━━━━━ Given data ━━━━━

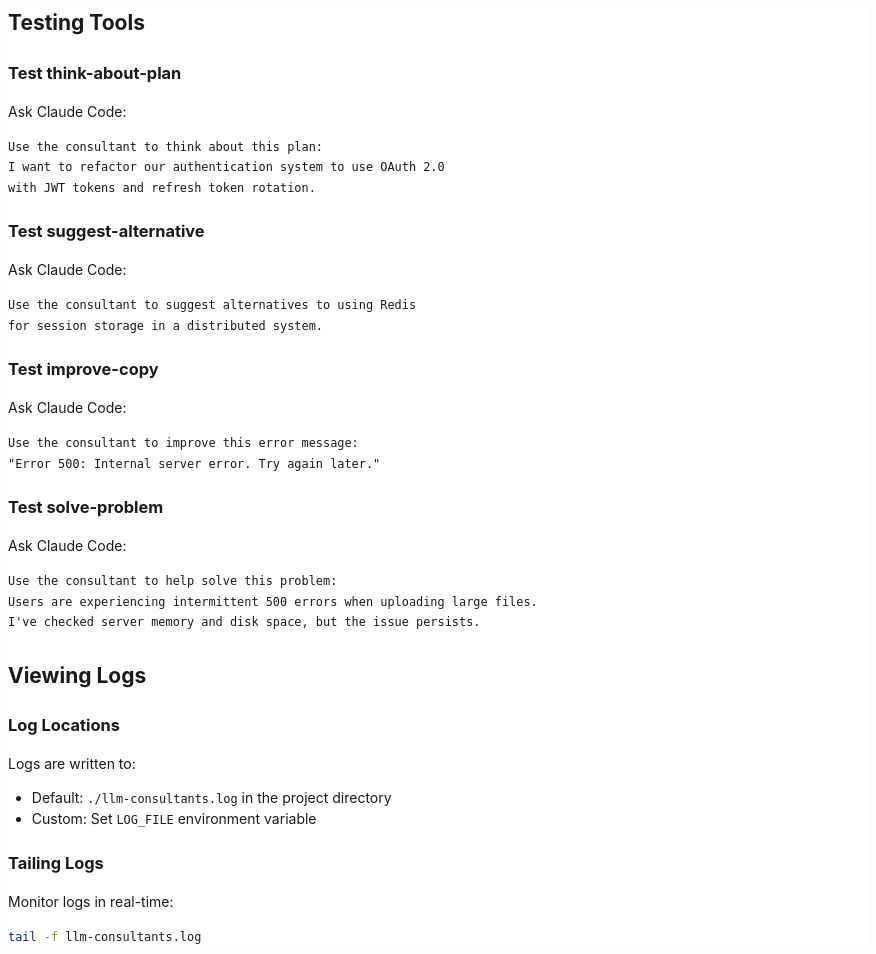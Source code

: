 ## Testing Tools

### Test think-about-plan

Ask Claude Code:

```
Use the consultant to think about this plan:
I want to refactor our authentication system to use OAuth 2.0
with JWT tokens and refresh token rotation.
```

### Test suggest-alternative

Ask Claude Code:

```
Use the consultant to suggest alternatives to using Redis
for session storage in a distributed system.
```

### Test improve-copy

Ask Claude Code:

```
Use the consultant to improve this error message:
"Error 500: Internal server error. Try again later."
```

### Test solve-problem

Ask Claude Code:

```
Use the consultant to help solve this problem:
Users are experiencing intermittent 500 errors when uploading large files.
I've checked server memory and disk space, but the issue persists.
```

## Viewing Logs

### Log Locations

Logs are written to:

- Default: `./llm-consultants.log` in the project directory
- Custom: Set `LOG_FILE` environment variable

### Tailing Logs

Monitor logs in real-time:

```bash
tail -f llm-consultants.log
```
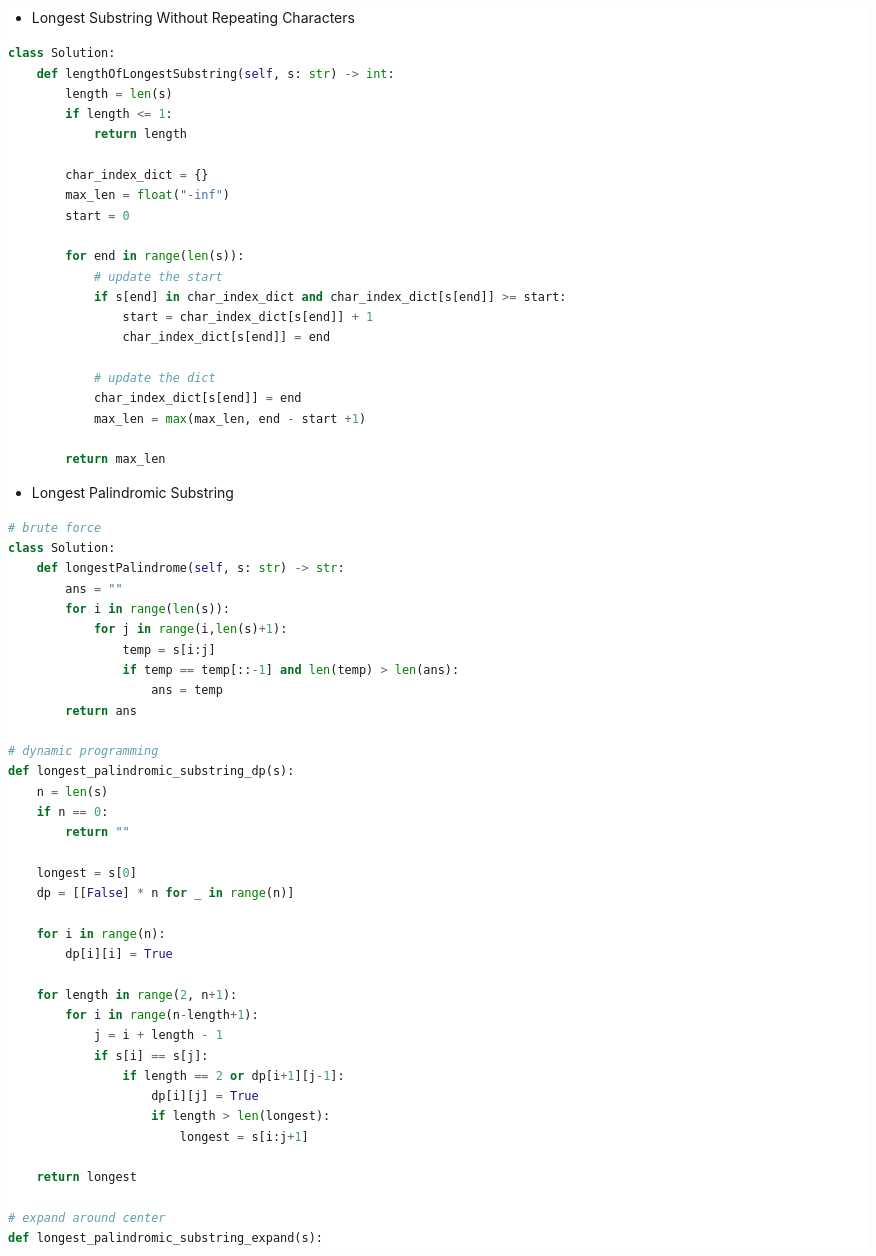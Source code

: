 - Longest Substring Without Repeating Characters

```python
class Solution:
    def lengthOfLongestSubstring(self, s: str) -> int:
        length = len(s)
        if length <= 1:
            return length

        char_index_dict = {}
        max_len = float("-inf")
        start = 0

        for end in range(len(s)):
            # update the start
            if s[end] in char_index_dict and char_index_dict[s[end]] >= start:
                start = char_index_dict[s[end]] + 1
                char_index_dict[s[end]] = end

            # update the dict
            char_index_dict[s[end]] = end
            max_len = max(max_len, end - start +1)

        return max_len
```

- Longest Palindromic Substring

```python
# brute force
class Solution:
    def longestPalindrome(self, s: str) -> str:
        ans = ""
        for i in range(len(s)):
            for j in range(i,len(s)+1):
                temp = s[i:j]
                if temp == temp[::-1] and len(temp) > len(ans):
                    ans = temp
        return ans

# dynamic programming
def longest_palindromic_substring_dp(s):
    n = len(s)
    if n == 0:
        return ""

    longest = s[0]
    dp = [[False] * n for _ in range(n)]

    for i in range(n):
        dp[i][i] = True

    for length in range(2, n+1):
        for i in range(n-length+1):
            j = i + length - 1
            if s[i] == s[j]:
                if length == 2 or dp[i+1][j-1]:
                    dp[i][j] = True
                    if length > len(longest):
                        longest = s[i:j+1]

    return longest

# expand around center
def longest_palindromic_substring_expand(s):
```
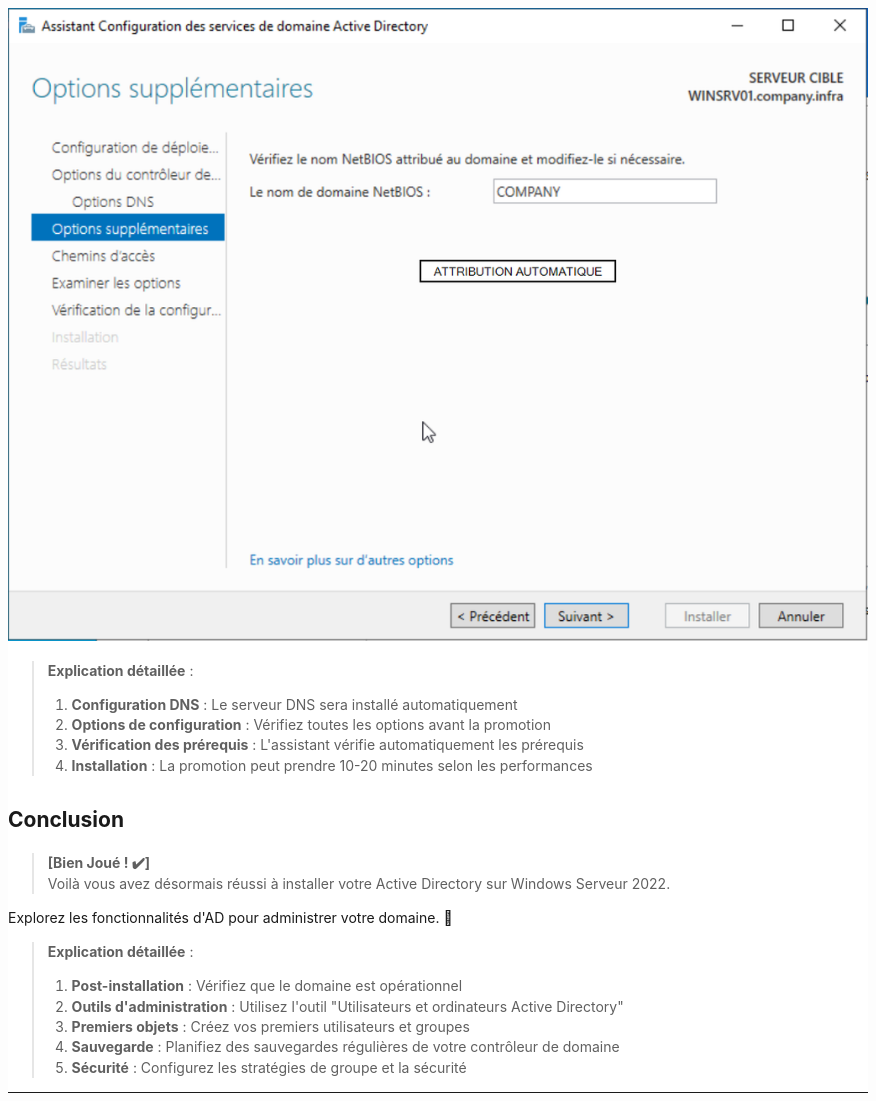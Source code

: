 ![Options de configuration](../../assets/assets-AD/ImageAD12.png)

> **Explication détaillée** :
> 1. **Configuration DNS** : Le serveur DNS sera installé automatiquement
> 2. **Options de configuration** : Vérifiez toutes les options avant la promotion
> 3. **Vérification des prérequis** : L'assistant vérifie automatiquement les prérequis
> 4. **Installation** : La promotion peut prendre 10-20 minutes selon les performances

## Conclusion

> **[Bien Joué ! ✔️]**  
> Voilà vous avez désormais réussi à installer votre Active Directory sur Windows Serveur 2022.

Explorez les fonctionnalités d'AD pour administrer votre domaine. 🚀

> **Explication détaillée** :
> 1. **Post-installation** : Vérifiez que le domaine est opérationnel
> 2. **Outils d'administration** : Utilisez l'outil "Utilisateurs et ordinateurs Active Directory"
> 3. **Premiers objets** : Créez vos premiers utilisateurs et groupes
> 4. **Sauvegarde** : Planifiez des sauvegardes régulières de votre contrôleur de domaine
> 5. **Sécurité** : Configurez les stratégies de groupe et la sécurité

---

━━━━━

*Try it*
Keeping every word as it is, write out all the data and omit the pictures.

*Answer to this exercise*
Source code

: ## Testing Tools

### Test think-about-plan

Ask Claude Code:

```
Use the consultant to think about this plan:
I want to refactor our authentication system to use OAuth 2.0
with JWT tokens and refresh token rotation.
```

### Test suggest-alternative

Ask Claude Code:

```
Use the consultant to suggest alternatives to using Redis
for session storage in a distributed system.
```

### Test improve-copy

Ask Claude Code:

```
Use the consultant to improve this error message:
"Error 500: Internal server error. Try again later."
```

### Test solve-problem

Ask Claude Code:

```
Use the consultant to help solve this problem:
Users are experiencing intermittent 500 errors when uploading large files.
I've checked server memory and disk space, but the issue persists.
```

## Viewing Logs

### Log Locations

Logs are written to:

- Default: `./llm-consultants.log` in the project directory
- Custom: Set `LOG_FILE` environment variable

### Tailing Logs

Monitor logs in real-time:

```bash
tail -f llm-consultants.log
```
Source code

: - Longest Substring Without Repeating Characters

```python
class Solution:
    def lengthOfLongestSubstring(self, s: str) -> int:
        length = len(s)
        if length <= 1:
            return length

        char_index_dict = {}
        max_len = float("-inf")
        start = 0

        for end in range(len(s)):
            # update the start
            if s[end] in char_index_dict and char_index_dict[s[end]] >= start:
                start = char_index_dict[s[end]] + 1
                char_index_dict[s[end]] = end

            # update the dict
            char_index_dict[s[end]] = end
            max_len = max(max_len, end - start +1)

        return max_len
```

- Longest Palindromic Substring

```python
# brute force
class Solution:
    def longestPalindrome(self, s: str) -> str:
        ans = ""
        for i in range(len(s)):
            for j in range(i,len(s)+1):
                temp = s[i:j]
                if temp == temp[::-1] and len(temp) > len(ans):
                    ans = temp
        return ans

# dynamic programming
def longest_palindromic_substring_dp(s):
    n = len(s)
    if n == 0:
        return ""

    longest = s[0]
    dp = [[False] * n for _ in range(n)]

    for i in range(n):
        dp[i][i] = True

    for length in range(2, n+1):
        for i in range(n-length+1):
            j = i + length - 1
            if s[i] == s[j]:
                if length == 2 or dp[i+1][j-1]:
                    dp[i][j] = True
                    if length > len(longest):
                        longest = s[i:j+1]

    return longest

# expand around center
def longest_palindromic_substring_expand(s):
```
Source code

: ![Options de configuration](../../assets/assets-AD/ImageAD12.png)

> **Explication détaillée** :
> 1. **Configuration DNS** : Le serveur DNS sera installé automatiquement
> 2. **Options de configuration** : Vérifiez toutes les options avant la promotion
> 3. **Vérification des prérequis** : L'assistant vérifie automatiquement les prérequis
> 4. **Installation** : La promotion peut prendre 10-20 minutes selon les performances

## Conclusion

> **[Bien Joué ! ✔️]**  
> Voilà vous avez désormais réussi à installer votre Active Directory sur Windows Serveur 2022.

Explorez les fonctionnalités d'AD pour administrer votre domaine. 🚀

> **Explication détaillée** :
> 1. **Post-installation** : Vérifiez que le domaine est opérationnel
> 2. **Outils d'administration** : Utilisez l'outil "Utilisateurs et ordinateurs Active Directory"
> 3. **Premiers objets** : Créez vos premiers utilisateurs et groupes
> 4. **Sauvegarde** : Planifiez des sauvegardes régulières de votre contrôleur de domaine
> 5. **Sécurité** : Configurez les stratégies de groupe et la sécurité

---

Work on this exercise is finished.